| Data |

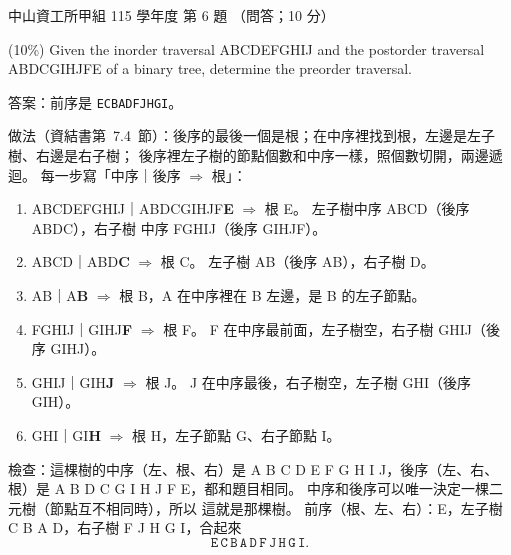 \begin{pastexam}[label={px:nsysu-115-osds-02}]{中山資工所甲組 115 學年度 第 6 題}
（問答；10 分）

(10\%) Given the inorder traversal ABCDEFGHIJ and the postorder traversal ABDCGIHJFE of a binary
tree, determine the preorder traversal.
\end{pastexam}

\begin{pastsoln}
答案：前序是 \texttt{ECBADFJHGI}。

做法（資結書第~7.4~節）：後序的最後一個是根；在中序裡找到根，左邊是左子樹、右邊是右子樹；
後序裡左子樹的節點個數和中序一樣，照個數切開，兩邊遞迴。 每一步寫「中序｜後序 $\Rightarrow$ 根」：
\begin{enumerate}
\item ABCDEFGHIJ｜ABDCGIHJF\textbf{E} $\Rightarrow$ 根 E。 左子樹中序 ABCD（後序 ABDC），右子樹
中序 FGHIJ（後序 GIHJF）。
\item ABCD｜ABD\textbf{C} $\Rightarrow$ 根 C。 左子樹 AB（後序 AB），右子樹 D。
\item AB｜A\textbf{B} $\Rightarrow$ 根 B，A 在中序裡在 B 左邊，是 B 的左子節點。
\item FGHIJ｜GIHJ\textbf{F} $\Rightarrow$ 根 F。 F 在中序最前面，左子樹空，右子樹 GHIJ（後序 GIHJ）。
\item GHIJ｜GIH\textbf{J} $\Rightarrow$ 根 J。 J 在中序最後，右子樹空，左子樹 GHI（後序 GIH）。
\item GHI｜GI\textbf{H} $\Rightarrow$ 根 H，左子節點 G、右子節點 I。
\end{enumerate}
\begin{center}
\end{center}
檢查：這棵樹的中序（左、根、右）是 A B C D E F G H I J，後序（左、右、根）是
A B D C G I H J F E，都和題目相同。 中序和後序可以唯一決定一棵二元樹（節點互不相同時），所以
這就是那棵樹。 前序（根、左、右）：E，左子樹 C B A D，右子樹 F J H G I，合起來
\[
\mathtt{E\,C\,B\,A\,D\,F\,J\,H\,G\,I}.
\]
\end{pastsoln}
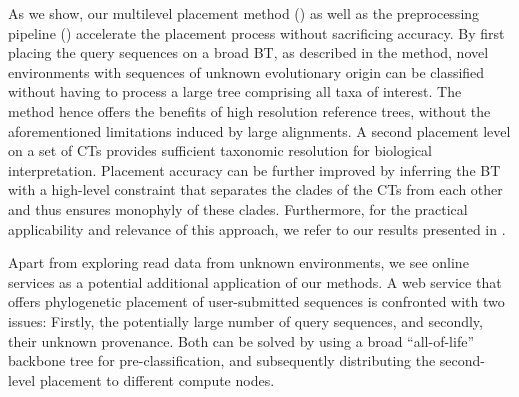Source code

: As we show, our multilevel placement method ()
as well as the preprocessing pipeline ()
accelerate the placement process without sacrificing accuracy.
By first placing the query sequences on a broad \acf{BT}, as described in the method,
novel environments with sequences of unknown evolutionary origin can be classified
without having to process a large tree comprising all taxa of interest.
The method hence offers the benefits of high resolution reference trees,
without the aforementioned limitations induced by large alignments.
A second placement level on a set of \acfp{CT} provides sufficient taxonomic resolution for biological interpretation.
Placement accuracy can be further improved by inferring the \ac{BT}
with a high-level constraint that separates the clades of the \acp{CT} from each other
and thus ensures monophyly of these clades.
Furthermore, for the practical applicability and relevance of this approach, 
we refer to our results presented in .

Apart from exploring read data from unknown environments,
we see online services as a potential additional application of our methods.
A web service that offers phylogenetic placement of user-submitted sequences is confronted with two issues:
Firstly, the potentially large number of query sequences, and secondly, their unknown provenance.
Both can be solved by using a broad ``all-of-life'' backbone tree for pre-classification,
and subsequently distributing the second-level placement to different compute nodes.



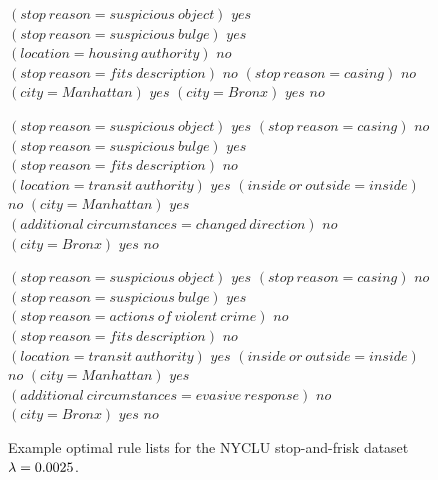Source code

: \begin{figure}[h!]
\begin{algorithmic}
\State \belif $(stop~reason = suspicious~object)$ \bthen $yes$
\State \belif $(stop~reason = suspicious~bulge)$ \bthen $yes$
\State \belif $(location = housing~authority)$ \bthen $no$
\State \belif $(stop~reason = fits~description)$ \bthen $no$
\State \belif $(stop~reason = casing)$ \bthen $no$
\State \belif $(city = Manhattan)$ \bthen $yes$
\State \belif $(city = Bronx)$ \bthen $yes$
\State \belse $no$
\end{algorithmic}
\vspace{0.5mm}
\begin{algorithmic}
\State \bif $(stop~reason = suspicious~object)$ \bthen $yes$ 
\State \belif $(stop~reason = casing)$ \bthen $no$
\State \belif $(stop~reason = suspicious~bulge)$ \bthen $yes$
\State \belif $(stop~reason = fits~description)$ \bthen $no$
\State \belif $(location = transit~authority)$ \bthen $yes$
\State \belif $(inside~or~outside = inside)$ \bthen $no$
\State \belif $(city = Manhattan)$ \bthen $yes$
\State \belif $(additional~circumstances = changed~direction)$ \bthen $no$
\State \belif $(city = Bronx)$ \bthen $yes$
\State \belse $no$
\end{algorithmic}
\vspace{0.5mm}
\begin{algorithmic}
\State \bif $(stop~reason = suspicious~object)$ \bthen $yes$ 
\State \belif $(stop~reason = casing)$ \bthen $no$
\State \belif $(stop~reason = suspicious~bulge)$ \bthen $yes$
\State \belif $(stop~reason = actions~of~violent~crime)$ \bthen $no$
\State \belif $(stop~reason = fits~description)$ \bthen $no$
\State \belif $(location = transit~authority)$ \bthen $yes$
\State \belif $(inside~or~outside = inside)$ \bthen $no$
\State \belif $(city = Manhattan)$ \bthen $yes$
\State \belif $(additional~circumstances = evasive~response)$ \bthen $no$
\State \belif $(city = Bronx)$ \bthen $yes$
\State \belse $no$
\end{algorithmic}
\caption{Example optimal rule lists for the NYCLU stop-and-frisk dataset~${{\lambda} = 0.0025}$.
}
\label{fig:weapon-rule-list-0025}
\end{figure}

| Problem details |
Among the lines of the data above, find those with the word "rule" and show them.

| Solution for this exercise |
\caption{Example optimal rule lists for the NYCLU stop-and-frisk dataset~${{\lambda} = 0.0025}$.
\label{fig:weapon-rule-list-0025}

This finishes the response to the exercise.